Action item:
Look through the records below and copy each line that includes the word "custom".

Material supplied:
:::::
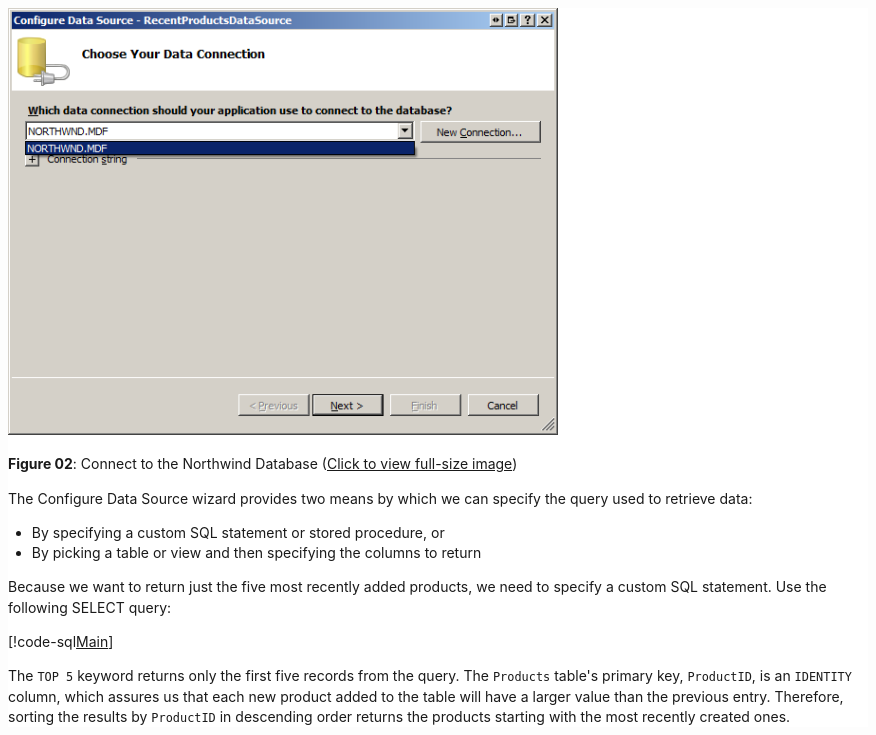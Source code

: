 [![Connect to the Northwind Database](interacting-with-the-master-page-from-the-content-page-cs/_static/image5.png)](interacting-with-the-master-page-from-the-content-page-cs/_static/image4.png)

**Figure 02**: Connect to the Northwind Database  ([Click to view full-size image](interacting-with-the-master-page-from-the-content-page-cs/_static/image6.png))


The Configure Data Source wizard provides two means by which we can specify the query used to retrieve data:

- By specifying a custom SQL statement or stored procedure, or
- By picking a table or view and then specifying the columns to return

Because we want to return just the five most recently added products, we need to specify a custom SQL statement. Use the following SELECT query:


[!code-sql[Main](interacting-with-the-master-page-from-the-content-page-cs/samples/sample1.sql)]

The `TOP 5` keyword returns only the first five records from the query. The `Products` table's primary key, `ProductID`, is an `IDENTITY` column, which assures us that each new product added to the table will have a larger value than the previous entry. Therefore, sorting the results by `ProductID` in descending order returns the products starting with the most recently created ones.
:::::
Written answer:
- By specifying a custom SQL statement or stored procedure, or
Because we want to return just the five most recently added products, we need to specify a custom SQL statement. Use the following SELECT query:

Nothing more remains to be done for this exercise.